- **Exercise**:
In the listing below, find the line containing "2. Clone this" and the line containing "bundle --platform android". Repeat exactly those two lines and every line between them, nothing more.

- **Entries shown**:
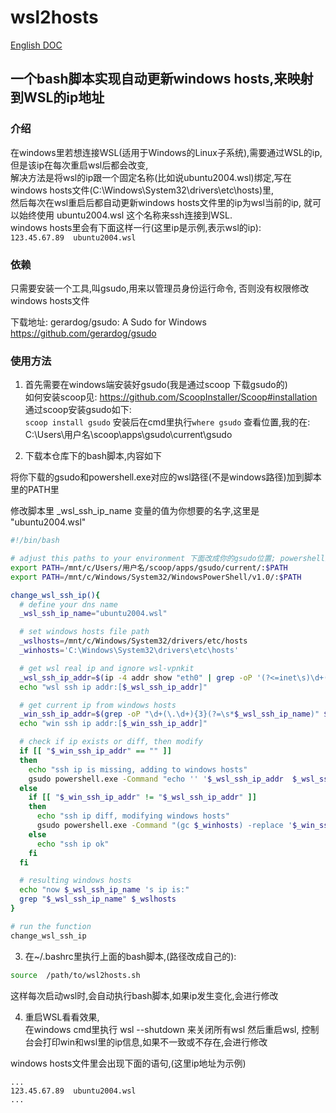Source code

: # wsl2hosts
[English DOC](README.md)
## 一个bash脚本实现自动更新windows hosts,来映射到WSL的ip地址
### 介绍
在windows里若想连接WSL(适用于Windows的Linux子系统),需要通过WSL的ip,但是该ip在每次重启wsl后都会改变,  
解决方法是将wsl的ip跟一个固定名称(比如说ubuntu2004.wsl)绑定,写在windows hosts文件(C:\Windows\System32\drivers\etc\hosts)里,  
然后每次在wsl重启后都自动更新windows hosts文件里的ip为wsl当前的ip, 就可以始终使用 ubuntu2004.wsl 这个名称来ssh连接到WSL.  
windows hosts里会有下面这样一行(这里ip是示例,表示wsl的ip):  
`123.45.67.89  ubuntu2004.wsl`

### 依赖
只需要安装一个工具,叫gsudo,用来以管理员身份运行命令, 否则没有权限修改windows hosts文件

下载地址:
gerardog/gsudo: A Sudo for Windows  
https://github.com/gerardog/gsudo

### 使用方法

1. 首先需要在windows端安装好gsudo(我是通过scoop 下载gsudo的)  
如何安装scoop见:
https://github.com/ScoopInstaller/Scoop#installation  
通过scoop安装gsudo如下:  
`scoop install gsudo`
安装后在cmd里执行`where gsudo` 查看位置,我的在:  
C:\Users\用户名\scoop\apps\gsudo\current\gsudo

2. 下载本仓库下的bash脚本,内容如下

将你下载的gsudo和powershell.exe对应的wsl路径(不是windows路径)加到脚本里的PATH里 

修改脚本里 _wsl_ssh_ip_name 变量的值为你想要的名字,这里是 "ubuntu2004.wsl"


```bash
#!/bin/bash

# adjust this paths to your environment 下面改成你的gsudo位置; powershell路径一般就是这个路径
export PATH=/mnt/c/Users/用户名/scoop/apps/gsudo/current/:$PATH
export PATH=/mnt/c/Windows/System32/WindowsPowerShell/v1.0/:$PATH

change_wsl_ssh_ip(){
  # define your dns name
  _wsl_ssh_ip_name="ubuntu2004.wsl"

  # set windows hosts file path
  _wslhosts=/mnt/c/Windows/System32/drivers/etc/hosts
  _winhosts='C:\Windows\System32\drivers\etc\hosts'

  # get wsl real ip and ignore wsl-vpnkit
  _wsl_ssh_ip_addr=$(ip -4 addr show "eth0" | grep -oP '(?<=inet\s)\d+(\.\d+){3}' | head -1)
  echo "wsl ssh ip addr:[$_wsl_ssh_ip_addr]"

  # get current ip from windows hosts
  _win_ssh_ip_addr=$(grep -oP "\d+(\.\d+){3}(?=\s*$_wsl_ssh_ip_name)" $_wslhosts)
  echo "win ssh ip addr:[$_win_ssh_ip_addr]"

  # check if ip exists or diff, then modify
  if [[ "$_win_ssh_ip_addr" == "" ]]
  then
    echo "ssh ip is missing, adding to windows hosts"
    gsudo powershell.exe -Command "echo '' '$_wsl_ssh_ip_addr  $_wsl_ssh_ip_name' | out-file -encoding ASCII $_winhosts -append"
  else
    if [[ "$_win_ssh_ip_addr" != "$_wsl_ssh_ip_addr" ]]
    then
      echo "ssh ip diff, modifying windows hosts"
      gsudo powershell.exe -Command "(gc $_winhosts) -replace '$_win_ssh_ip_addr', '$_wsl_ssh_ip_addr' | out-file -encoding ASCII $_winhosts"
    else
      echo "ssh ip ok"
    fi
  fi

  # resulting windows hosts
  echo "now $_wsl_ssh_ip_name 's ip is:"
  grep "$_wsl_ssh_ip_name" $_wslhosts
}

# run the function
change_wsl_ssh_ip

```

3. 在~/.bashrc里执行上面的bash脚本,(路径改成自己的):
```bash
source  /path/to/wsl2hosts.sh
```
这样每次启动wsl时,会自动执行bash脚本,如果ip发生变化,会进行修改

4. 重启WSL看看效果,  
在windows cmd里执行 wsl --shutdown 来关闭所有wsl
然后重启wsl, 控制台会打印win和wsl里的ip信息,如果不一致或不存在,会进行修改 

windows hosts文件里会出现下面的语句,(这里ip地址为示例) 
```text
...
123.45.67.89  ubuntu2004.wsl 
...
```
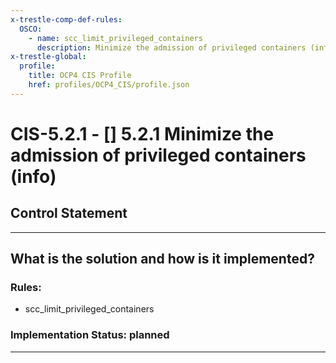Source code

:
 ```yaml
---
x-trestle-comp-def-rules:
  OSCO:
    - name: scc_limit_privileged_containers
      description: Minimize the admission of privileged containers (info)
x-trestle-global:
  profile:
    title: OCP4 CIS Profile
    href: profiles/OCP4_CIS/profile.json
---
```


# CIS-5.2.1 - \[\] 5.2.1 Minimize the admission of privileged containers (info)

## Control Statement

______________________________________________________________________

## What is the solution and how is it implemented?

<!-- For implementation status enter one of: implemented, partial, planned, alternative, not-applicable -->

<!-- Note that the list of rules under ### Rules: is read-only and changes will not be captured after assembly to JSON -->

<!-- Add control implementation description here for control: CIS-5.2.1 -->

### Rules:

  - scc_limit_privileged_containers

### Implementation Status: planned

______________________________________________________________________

---

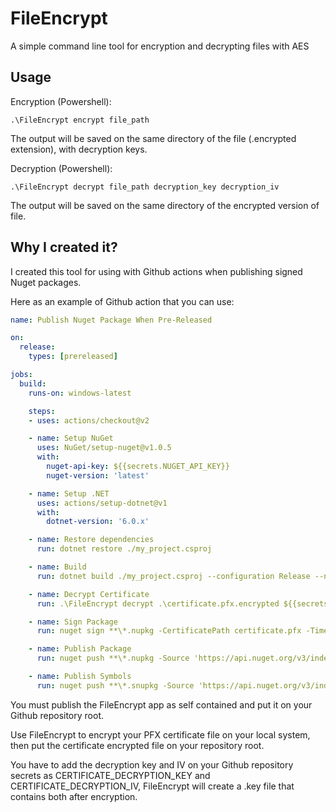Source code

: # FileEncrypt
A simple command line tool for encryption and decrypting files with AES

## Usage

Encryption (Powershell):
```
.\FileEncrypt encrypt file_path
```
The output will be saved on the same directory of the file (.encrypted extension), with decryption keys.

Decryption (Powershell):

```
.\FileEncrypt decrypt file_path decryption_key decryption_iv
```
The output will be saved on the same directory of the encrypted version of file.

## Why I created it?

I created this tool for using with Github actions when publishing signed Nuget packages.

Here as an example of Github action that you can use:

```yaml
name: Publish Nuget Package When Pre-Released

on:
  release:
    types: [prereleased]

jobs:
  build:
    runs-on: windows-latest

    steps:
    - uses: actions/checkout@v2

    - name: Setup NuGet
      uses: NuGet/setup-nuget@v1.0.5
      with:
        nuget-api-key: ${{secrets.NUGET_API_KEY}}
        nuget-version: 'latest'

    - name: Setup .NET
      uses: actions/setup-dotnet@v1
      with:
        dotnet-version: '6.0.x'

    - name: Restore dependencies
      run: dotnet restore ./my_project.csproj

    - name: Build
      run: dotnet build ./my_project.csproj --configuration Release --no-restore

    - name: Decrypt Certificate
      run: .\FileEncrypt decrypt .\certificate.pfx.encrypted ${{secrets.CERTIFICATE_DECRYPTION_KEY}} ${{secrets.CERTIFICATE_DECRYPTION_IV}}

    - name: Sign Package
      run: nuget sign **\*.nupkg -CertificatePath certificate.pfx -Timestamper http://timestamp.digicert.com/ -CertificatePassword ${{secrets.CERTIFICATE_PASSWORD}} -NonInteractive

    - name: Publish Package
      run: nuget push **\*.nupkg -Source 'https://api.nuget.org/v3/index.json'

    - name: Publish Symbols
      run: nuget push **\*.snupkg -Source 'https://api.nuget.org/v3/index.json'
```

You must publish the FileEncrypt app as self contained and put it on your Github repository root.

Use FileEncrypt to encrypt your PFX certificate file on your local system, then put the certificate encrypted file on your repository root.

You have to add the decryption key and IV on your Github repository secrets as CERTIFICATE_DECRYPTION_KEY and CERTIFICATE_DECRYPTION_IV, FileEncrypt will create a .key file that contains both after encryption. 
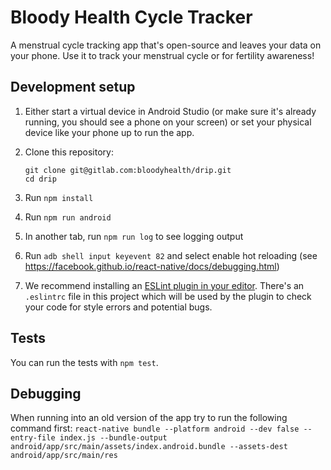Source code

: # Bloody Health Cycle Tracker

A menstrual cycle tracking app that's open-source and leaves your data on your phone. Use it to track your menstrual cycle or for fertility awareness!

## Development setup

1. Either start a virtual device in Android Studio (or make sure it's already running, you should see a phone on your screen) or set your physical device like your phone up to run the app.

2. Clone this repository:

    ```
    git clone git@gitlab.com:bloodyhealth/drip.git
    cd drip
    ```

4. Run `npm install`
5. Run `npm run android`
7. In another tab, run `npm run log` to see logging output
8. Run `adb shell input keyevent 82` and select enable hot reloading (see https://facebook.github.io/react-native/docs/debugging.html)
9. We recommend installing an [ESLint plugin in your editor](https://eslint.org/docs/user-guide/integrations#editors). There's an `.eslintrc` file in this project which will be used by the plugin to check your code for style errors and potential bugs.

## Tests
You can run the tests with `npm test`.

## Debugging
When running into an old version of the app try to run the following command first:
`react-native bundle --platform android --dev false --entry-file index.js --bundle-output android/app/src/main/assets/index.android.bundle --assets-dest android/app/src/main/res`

- **Reply to the exercise**:
2. Clone this repository:

    ```
    git clone git@gitlab.com:bloodyhealth/drip.git
    cd drip
    ```

4. Run `npm install`
5. Run `npm run android`
7. In another tab, run `npm run log` to see logging output
8. Run `adb shell input keyevent 82` and select enable hot reloading (see https://facebook.github.io/react-native/docs/debugging.html)
9. We recommend installing an [ESLint plugin in your editor](https://eslint.org/docs/user-guide/integrations#editors). There's an `.eslintrc` file in this project which will be used by the plugin to check your code for style errors and potential bugs.

## Tests
You can run the tests with `npm test`.

## Debugging
When running into an old version of the app try to run the following command first:
`react-native bundle --platform android --dev false --entry-file index.js --bundle-output android/app/src/main/assets/index.android.bundle --assets-dest android/app/src/main/res`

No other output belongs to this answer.